__Provided records__
*** Block opens ***
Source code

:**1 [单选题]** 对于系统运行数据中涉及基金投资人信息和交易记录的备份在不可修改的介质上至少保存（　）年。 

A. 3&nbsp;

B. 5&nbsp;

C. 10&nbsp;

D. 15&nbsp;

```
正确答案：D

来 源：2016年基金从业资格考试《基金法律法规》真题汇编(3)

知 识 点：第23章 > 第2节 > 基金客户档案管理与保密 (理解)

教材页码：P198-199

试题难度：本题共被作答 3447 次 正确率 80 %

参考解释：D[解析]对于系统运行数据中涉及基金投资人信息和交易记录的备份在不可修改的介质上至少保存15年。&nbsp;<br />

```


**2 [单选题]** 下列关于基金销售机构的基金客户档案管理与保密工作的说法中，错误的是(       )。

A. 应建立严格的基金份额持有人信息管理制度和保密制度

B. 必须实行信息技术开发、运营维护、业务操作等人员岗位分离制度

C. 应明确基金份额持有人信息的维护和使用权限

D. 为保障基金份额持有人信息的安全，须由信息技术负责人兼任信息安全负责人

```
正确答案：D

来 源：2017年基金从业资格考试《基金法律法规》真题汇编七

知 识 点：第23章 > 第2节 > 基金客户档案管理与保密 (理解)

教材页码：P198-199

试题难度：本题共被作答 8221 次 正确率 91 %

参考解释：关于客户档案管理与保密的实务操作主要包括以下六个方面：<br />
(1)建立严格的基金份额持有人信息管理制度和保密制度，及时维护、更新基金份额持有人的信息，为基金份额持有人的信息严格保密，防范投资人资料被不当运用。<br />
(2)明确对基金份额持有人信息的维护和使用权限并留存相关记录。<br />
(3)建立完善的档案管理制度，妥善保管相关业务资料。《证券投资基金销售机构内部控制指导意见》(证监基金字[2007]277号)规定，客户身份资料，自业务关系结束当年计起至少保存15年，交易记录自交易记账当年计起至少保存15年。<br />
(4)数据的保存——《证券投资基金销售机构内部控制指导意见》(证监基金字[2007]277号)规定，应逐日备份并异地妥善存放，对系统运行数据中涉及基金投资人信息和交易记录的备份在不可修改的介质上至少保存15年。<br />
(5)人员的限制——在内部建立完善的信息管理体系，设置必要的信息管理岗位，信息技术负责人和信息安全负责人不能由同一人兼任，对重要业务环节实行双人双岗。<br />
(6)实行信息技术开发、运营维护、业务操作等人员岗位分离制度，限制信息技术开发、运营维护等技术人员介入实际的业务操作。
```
*** Block closes ***
__Directions__
Select every line of the material above holding the word "nbsp" and copy it.

__Result below__
A. 3&nbsp;
B. 5&nbsp;
C. 10&nbsp;
D. 15&nbsp;
参考解释：D[解析]对于系统运行数据中涉及基金投资人信息和交易记录的备份在不可修改的介质上至少保存15年。&nbsp;<br />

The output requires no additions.